WORK INSTRUCTION:
Transcribe, word for word and without additions, each line below from the one containing "substantiiveja. Sitä käytetään" through the one containing "lukea myös tyyliltään", both ends included.

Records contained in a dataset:
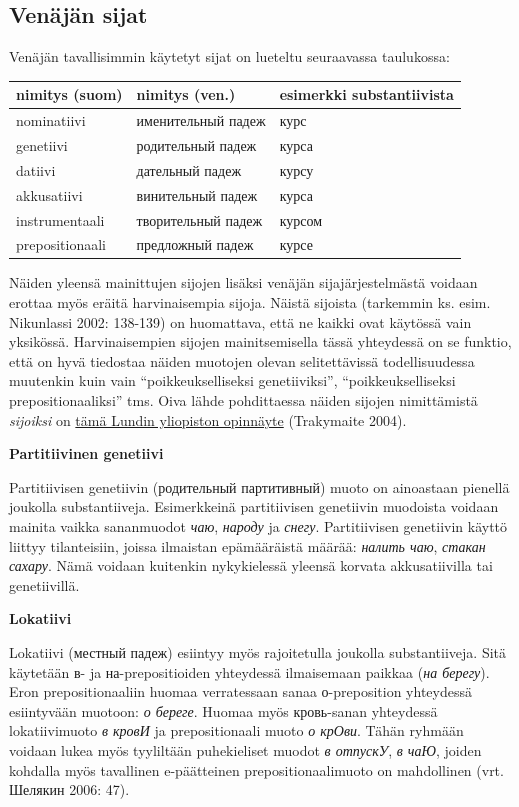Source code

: \documentclass[]{scrartcl}
\begin{document}
\subsection{Venäjän sijat}\label{venuxe4juxe4n-sijat}

Venäjän tavallisimmin käytetyt sijat on lueteltu seuraavassa taulukossa:

\begin{longtable}[c]{@{}lll@{}}
\toprule
nimitys (suom) & nimitys (ven.) & esimerkki
substantiivista\tabularnewline
\midrule
\endhead
nominatiivi & именительный падеж & курс\tabularnewline
genetiivi & родительный падеж & курса\tabularnewline
datiivi & дательный падеж & курсу\tabularnewline
akkusatiivi & винительный падеж & курса\tabularnewline
instrumentaali & творительный падеж & курсом\tabularnewline
prepositionaali & предложный падеж & курсе\tabularnewline
\bottomrule
\end{longtable}

Näiden yleensä mainittujen sijojen lisäksi venäjän sijajärjestelmästä
voidaan erottaa myös eräitä harvinaisempia sijoja. Näistä sijoista
(tarkemmin ks. esim. Nikunlassi 2002: 138-139) on huomattava, että ne
kaikki ovat käytössä vain yksikössä. Harvinaisempien sijojen
mainitsemisella tässä yhteydessä on se funktio, että on hyvä tiedostaa
näiden muotojen olevan selitettävissä todellisuudessa muutenkin kuin
vain ``poikkeukselliseksi genetiiviksi'', ``poikkeukselliseksi
prepositionaaliksi'' tms. Oiva lähde pohdittaessa näiden sijojen
nimittämistä \emph{sijoiksi} on
\href{http://lup.lub.lu.se/luur/download?func=downloadFile\&recordOId=3810042\&fileOId=3810043}{tämä
Lundin yliopiston opinnäyte} (Trakymaite 2004).

\textbf{Partitiivinen genetiivi}

Partitiivisen genetiivin (родительный партитивный) muoto on ainoastaan
pienellä joukolla substantiiveja. Esimerkkeinä partitiivisen genetiivin
muodoista voidaan mainita vaikka sananmuodot \emph{чаю}, \emph{народу}
ja \emph{снегу}. Partitiivisen genetiivin käyttö liittyy tilanteisiin,
joissa ilmaistan epämääräistä määrää: \emph{налить чаю}, \emph{стакан
сахару}. Nämä voidaan kuitenkin nykykielessä yleensä korvata
akkusatiivilla tai genetiivillä.

\textbf{Lokatiivi}

Lokatiivi (местный падеж) esiintyy myös rajoitetulla joukolla
substantiiveja. Sitä käytetään в- ja на-prepositioiden yhteydessä
ilmaisemaan paikkaa (\emph{на берегу}). Eron prepositionaaliin huomaa
verratessaan sanaa о-preposition yhteydessä esiintyvään muotoon: \emph{о
береге}. Huomaa myös кровь-sanan yhteydessä lokatiivimuoto \emph{в
кровИ} ja prepositionaali muoto \emph{о крОви}. Tähän ryhmään voidaan
lukea myös tyyliltään puhekieliset muodot \emph{в отпускУ}, \emph{в
чаЮ}, joiden kohdalla myös tavallinen e-päätteinen prepositionaalimuoto
on mahdollinen (vrt. Шелякин 2006: 47).
\end{document}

TASK RESPONSE:
substantiiveja. Sitä käytetään в- ja на-prepositioiden yhteydessä
ilmaisemaan paikkaa (\emph{на берегу}). Eron prepositionaaliin huomaa
verratessaan sanaa о-preposition yhteydessä esiintyvään muotoon: \emph{о
береге}. Huomaa myös кровь-sanan yhteydessä lokatiivimuoto \emph{в
кровИ} ja prepositionaali muoto \emph{о крОви}. Tähän ryhmään voidaan
lukea myös tyyliltään puhekieliset muodot \emph{в отпускУ}, \emph{в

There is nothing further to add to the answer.